The imagery of Laing’s exit from the building makes clear that this contrast between inside and outside is the contrast between self and other. The walls of the high-rise are the new boundary separating Laing and his fellow residents from the world: No longer do their selves end at their skin. The outside becomes a threat to Laing—as he leaves the building he’s assaulted by the fresh air: “Laing remembered the stale air in his apartment, tepid with the smell of his own body. By comparison, the brilliant light reflected off the chromium trim of the hundreds of cars filled the air with knives” (120). The imagery of air filled with knives underlines the severity of the threat that the outside represents to Laing.
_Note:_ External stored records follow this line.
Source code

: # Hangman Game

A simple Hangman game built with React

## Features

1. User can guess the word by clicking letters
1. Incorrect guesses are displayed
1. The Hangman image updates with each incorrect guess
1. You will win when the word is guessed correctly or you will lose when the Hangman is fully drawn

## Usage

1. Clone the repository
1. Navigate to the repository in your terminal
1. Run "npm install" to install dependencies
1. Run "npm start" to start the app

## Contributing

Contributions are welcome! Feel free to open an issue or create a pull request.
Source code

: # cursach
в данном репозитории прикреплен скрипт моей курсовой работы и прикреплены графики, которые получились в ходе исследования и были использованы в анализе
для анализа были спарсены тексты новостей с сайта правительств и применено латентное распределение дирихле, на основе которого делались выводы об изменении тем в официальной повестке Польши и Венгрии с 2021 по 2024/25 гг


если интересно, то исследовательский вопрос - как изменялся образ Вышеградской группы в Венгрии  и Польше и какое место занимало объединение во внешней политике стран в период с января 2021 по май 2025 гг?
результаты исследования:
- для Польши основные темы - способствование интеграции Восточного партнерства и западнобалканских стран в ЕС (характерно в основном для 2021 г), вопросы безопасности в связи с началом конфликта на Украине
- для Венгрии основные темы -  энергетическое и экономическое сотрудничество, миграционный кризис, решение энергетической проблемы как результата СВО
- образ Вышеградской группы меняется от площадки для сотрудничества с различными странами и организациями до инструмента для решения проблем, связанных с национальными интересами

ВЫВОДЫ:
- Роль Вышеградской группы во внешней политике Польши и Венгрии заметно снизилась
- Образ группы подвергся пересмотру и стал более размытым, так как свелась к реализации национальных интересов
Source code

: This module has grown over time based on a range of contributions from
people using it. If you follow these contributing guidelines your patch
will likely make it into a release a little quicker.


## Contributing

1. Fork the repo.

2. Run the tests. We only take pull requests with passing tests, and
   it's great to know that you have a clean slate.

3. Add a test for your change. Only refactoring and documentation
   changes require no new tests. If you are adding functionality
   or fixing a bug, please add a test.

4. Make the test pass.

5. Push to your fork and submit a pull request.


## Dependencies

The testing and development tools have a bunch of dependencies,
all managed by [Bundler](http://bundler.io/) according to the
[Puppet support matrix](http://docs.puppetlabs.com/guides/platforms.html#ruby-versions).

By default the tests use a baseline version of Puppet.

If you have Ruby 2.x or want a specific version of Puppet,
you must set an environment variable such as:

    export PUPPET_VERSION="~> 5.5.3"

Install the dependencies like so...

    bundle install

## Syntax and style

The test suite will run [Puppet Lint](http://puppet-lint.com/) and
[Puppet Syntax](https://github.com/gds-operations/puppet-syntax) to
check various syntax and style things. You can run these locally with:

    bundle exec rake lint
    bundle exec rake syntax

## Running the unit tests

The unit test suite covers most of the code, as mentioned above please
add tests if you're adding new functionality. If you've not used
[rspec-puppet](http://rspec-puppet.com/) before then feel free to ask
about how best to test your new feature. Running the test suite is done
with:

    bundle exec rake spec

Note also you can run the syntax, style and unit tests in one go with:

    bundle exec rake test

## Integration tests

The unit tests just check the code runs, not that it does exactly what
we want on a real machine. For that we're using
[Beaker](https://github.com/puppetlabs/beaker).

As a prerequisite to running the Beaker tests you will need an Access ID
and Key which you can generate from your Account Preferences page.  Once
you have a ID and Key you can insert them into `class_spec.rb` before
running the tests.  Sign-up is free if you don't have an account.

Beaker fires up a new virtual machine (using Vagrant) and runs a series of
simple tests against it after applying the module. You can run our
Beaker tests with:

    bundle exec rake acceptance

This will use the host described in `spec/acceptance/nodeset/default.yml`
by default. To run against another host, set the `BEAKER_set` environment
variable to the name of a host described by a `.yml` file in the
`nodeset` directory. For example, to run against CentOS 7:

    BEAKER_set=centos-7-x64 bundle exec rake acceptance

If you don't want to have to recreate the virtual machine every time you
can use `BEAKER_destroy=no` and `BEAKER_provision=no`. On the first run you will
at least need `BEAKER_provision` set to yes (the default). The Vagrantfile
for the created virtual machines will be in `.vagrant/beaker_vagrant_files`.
The other thing that makes the outside hostile is sunlight. When Laing steps outside he’s assaulted by the “brilliant light” (120). Even within the building, sunlight is a sort of pacifier that, by virtue of illuminating everything, discourages violence. In contrast, the ubiquitous flash of polaroid cameras at night feeds the violence: “The true light of the high-rise was the metallic flash of the polaroid camera, that intermittent radiation which recorded a moment of hoped-for violence for some later voyeuristic pleasure” (115). This artificial light replaces the sun and everything it gives (life, bearing, vision), inaugurating a new order of life based not on nature but its absence: “What depraved species of electric flora would spring to life from the garbage-strewn carpets of the corridors in response to this new source of light? The floors were littered with the blackened negative strips, flakes falling from this internal sun” (115). As the metaphor of the internal sun suggests, this new order is an artificial one based on the landscape of the unconscious. External space becomes the domain of the mind.